WHAT IS NEEDED —
Give back exactly the lines of the data below, starting with the line that has "1. [Chapter IV](#chapter-iv) \" and going on through the line that has "5. [Chapter VIII](#chapter-viii) \".
"""
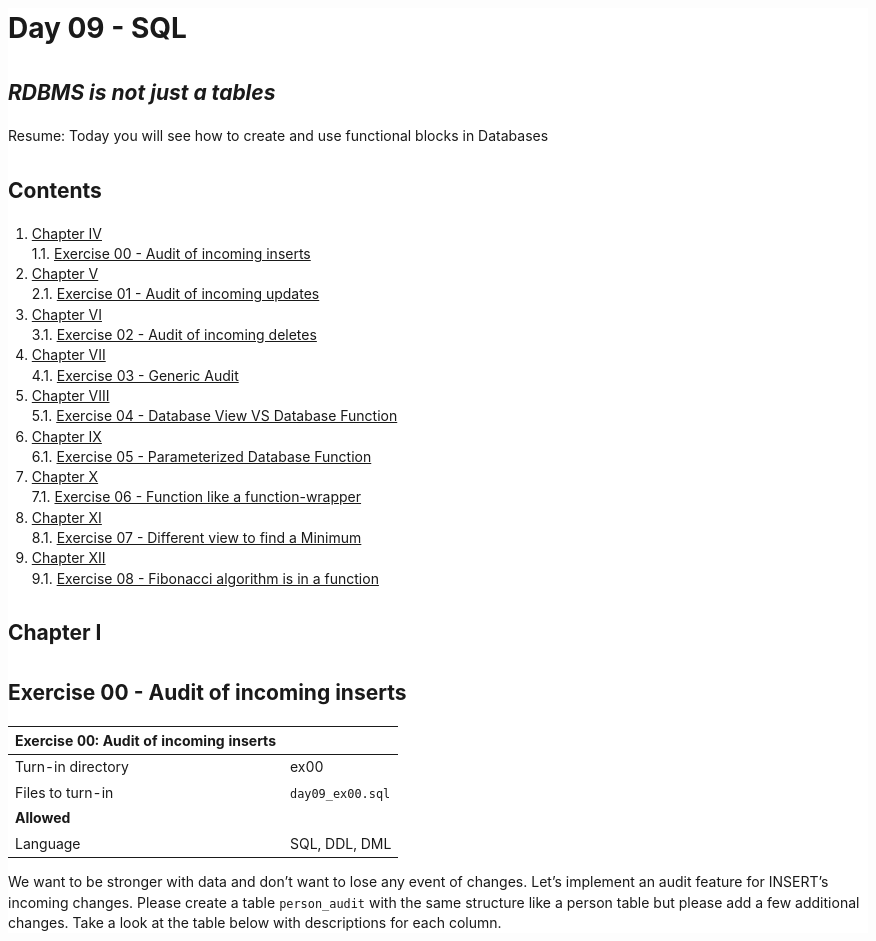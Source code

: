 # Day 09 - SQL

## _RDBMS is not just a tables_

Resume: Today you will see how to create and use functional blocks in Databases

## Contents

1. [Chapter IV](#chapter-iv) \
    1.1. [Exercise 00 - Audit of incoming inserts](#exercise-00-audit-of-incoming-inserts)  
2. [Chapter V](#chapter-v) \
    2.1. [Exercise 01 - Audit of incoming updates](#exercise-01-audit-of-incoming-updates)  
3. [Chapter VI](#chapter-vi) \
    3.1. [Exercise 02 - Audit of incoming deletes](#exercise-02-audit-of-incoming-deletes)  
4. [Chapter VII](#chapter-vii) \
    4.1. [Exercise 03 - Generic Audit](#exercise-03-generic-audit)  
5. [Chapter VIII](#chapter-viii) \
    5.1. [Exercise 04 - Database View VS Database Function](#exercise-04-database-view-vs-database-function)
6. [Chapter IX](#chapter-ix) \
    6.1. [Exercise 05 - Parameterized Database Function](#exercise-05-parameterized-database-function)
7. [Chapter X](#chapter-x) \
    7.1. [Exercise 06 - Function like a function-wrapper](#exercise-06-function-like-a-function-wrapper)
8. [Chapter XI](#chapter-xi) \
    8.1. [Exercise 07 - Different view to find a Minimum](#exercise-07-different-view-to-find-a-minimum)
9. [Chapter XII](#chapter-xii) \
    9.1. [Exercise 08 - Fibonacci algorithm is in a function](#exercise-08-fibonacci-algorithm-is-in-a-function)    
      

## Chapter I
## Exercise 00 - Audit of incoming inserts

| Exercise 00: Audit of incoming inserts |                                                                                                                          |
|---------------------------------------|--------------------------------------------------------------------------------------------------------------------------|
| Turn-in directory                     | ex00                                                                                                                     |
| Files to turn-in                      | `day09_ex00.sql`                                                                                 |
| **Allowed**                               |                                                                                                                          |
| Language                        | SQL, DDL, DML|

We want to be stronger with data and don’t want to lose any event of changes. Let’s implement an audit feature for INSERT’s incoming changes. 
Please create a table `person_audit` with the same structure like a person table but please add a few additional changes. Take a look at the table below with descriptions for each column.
"""
"""
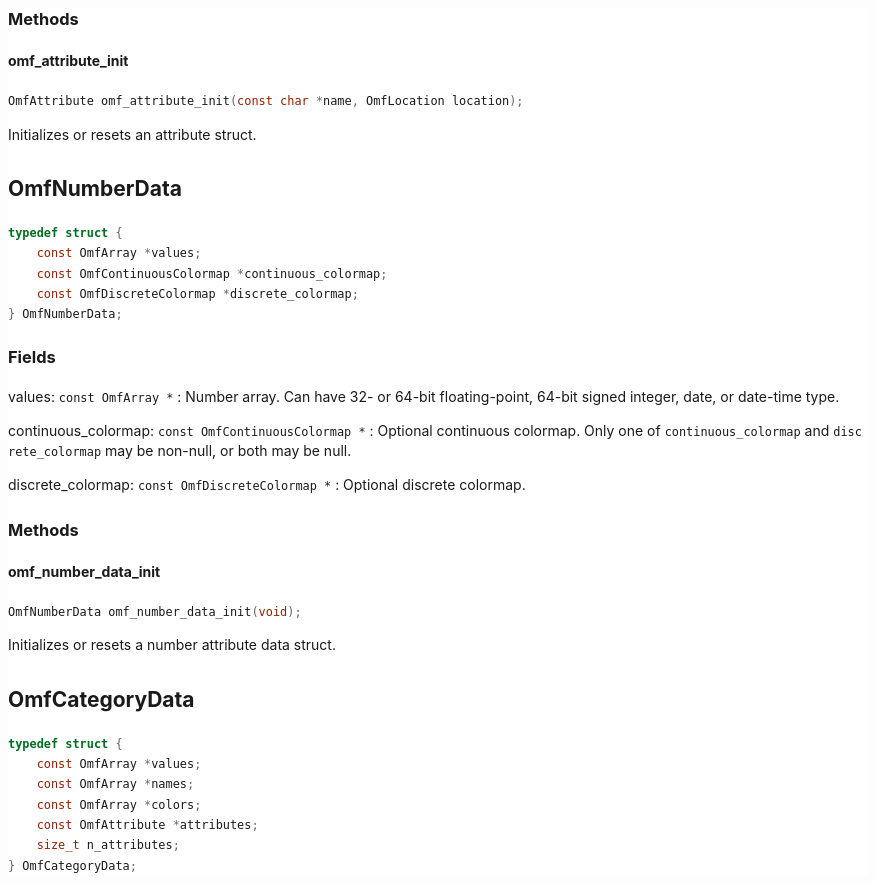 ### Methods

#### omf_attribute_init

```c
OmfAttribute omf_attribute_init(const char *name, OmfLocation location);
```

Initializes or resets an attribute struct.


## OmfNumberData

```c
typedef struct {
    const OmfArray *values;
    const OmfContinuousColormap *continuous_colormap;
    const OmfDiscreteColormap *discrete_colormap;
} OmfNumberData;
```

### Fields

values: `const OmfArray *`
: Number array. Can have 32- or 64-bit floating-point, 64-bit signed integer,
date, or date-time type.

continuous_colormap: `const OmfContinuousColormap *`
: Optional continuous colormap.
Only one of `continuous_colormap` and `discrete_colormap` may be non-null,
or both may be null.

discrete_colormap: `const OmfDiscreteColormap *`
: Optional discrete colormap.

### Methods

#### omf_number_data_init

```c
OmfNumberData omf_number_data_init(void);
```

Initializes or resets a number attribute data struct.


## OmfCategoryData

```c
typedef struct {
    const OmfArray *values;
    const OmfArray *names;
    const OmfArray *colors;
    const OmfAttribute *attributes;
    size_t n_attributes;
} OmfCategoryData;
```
"""
"""
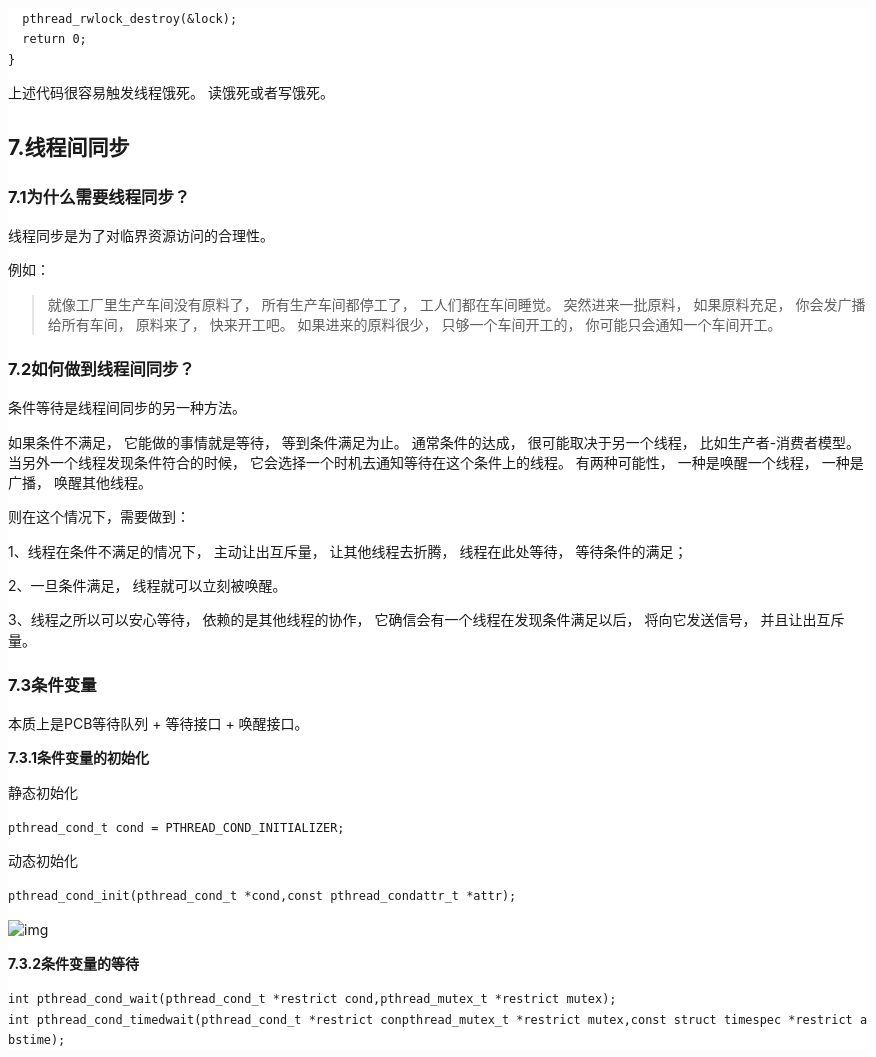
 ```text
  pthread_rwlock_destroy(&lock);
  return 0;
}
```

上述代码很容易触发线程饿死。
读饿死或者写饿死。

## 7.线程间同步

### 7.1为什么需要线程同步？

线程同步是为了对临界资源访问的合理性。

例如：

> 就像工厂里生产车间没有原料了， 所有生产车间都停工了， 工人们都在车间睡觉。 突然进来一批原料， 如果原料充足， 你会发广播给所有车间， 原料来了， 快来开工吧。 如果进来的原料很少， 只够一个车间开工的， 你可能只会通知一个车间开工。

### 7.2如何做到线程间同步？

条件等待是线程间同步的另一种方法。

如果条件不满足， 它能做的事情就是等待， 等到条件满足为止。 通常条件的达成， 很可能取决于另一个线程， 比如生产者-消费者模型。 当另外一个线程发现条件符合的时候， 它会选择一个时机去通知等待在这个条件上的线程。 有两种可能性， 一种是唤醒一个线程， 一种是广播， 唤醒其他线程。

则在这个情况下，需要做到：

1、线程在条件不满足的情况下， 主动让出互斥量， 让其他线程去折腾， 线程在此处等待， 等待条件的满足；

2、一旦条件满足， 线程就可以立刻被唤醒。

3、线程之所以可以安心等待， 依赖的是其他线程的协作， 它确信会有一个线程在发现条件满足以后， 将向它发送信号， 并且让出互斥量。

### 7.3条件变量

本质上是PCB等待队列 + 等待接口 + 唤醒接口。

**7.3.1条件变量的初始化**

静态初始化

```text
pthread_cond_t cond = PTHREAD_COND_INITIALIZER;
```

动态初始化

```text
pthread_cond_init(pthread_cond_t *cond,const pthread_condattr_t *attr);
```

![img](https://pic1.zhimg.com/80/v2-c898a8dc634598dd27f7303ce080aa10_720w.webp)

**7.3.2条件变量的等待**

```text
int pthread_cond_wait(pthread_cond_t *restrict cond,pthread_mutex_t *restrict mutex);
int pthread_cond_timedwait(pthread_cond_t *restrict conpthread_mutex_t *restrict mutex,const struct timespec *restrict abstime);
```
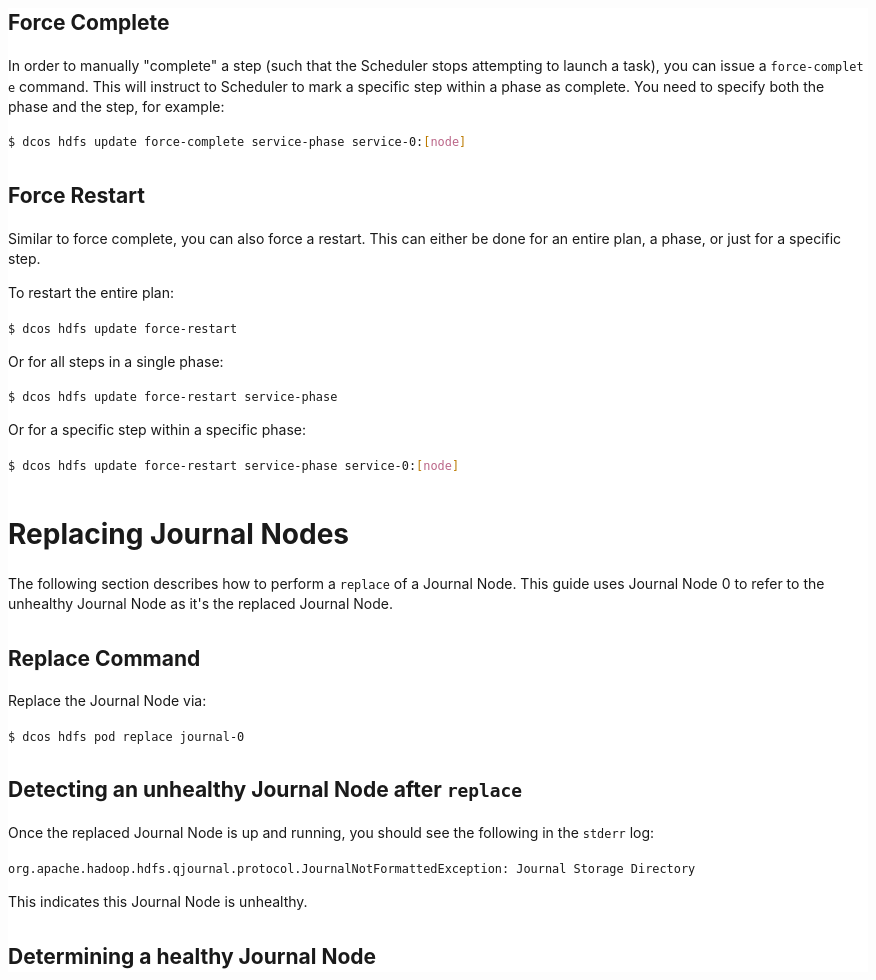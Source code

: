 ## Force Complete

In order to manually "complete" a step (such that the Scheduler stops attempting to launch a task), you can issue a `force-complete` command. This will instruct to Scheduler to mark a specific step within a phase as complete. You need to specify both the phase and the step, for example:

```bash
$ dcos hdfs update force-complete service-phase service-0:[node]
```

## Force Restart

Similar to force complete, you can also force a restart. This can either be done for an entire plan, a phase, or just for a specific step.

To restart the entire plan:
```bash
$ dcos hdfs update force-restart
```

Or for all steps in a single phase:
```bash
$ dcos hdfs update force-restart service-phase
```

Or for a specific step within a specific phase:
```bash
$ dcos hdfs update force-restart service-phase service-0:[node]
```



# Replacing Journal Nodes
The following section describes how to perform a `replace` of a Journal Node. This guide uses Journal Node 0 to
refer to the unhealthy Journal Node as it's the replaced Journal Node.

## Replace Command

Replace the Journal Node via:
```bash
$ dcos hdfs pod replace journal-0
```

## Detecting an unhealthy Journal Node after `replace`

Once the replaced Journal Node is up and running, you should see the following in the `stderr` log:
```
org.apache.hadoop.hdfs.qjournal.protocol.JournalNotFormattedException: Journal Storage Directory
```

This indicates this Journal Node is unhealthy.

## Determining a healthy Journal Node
"""
ANSWER BOX —
1. [Chapter IV](#chapter-iv) \
    1.1. [Exercise 00 - Audit of incoming inserts](#exercise-00-audit-of-incoming-inserts)  
2. [Chapter V](#chapter-v) \
    2.1. [Exercise 01 - Audit of incoming updates](#exercise-01-audit-of-incoming-updates)  
3. [Chapter VI](#chapter-vi) \
    3.1. [Exercise 02 - Audit of incoming deletes](#exercise-02-audit-of-incoming-deletes)  
4. [Chapter VII](#chapter-vii) \
    4.1. [Exercise 03 - Generic Audit](#exercise-03-generic-audit)  
5. [Chapter VIII](#chapter-viii) \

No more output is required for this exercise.